5 ¿Quién es el que vence al mundo, sino el que cree que Jesús es el Hijo de
Dios?
6 Este es Jesucristo, que vino por agua y sangre: no por agua solamente, sino
por agua y sangre. Y el Espíritu es el que da testimonio: porque el Espírtiu
es la verdad.
7 Porque tres son los que dan testimonio en el cielo, el Padre, el Verbo, y el
Espíritu Santo: y estos tres son uno.
8 Y tres son los que dan testimonio en la tierra, el Espíritu, y el agua, y la
sangre: y estos tres concuerdan en uno.
9 Si recibimos el testimonio de los hombres, el testimonio de Dios es mayor;
porque éste es el testimonio de Dios, que ha testificado de su Hijo.

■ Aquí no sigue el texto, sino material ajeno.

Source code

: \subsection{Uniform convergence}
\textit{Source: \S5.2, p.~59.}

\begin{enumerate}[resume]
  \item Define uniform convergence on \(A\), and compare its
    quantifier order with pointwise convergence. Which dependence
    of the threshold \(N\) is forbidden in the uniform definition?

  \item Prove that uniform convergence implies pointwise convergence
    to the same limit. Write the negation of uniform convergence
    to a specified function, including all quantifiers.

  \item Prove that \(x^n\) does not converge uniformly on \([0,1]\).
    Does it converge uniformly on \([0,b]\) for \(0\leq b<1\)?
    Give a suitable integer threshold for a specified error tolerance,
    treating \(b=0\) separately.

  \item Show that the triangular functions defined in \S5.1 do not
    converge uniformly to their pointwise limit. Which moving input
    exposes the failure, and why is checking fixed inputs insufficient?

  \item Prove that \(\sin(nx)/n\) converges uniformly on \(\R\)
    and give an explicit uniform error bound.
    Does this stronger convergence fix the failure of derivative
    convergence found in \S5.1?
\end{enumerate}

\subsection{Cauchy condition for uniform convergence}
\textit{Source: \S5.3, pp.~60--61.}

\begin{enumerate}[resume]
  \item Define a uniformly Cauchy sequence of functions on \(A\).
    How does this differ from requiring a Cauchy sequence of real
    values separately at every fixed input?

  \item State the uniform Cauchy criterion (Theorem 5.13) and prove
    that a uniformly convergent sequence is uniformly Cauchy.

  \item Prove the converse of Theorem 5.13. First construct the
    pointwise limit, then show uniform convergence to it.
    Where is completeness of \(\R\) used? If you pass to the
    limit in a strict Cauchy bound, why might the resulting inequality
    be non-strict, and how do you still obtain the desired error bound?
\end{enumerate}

10 El que cree en el Hijo de Dios, tiene el testimonio en sí mismo: el que no
cree á Dios, le ha hecho mentiroso; porque no ha creído en el testimonio que
Dios ha testificado de su Hijo.
11 Y este es el testimonio: Que Dios nos ha dado vida eterna; y esta vida está
en su Hijo.
12 El que tiene al Hijo, tiene al vida: el que no tiene la Hijo de Dios, no
tiene la vida.
13 Estas cosas he escrito á vosotros que creéis en el nombre del Hijo de Dios,
para que sepáis que tenéis vida eterna, y para que creáis en el nombre del
Hijo de Dios.
14 Y esta es la confianza que tenemos en él, que si demandáremos alguna cosa
conforme á su voluntad, él nos oye.
15 Y si sabemos que él nos oye en cualquiera cosa que demandáremos, sabemos
que tenemos las peticiones que le hubiéremos demandado.
16 Si alguno viere cometer á su hermano pecado no de muerte, demandará y se le
dará vida; digo á los que pecan no de muerte. Hay pecado de muerte, por el
cual yo no digo que ruegue.
17 Toda maldad es pecado; mas hay pecado no de muerte.

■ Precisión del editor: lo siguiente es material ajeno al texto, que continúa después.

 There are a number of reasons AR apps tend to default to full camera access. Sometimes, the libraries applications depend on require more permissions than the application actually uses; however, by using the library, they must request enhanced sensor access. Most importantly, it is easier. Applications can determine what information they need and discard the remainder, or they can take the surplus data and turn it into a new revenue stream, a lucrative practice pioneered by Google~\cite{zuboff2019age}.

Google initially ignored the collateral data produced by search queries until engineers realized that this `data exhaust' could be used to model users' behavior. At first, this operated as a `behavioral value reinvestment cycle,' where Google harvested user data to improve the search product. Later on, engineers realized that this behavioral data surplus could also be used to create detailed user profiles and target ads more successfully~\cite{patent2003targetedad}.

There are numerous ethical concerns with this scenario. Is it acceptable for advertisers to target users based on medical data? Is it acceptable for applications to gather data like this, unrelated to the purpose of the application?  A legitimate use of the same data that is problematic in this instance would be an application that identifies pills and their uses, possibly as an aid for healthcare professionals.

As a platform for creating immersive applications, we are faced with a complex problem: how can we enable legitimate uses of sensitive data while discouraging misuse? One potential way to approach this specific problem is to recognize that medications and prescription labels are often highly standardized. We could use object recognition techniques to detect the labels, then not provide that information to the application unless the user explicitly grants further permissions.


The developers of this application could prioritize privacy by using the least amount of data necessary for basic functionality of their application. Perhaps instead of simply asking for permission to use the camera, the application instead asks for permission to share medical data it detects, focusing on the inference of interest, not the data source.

18 Sabemos que cualquiera que es nacido de Dios, no peca; mas el que es
engendrado de Dios, se guarda á sí mismo, y el maligno no le toca.
19 Sabemos que somos de Dios, y todo el mundo está puesto en maldad.
20 Empero sabemos que el Hijo de Dios es venido, y nos ha dado entendimiento
para conocer al que es verdadero: y estamos en el verdadero, en su Hijo
Jesucristo. Este es el verdadero Dios, y la vida eterna.
21 Hijitos, guardaos de los ídolos. Amén.